> **AVAILABLE DATA**:
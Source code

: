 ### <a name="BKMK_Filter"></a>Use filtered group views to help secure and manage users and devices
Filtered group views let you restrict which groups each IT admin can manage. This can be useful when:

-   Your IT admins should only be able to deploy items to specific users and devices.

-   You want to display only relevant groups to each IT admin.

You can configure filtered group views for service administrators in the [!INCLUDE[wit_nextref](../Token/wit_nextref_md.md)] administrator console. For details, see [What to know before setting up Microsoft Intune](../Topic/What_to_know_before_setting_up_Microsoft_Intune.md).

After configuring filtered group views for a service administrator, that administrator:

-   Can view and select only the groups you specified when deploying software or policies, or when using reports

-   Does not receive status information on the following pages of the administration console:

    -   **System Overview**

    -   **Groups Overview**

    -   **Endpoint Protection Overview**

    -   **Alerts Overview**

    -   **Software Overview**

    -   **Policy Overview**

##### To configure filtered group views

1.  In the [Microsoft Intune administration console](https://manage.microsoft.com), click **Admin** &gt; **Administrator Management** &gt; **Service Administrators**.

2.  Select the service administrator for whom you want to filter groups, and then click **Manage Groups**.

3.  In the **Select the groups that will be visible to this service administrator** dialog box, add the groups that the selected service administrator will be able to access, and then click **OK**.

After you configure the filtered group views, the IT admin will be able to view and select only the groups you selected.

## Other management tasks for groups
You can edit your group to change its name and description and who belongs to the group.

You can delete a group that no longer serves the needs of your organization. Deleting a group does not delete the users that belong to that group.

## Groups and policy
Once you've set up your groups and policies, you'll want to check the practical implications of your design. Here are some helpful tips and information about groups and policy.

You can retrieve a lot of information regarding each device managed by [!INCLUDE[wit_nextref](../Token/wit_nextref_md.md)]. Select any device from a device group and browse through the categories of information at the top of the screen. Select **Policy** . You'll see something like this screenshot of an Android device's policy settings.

> **WHAT THE TASK REQUIRES**: Everything from the first line of the records through the line containing "each IT admin." is to be set down exactly, while later lines are left out.

> **WRITTEN ANSWER**:
Source code

: ### <a name="BKMK_Filter"></a>Use filtered group views to help secure and manage users and devices
Filtered group views let you restrict which groups each IT admin can manage. This can be useful when:

-   Your IT admins should only be able to deploy items to specific users and devices.

-   You want to display only relevant groups to each IT admin.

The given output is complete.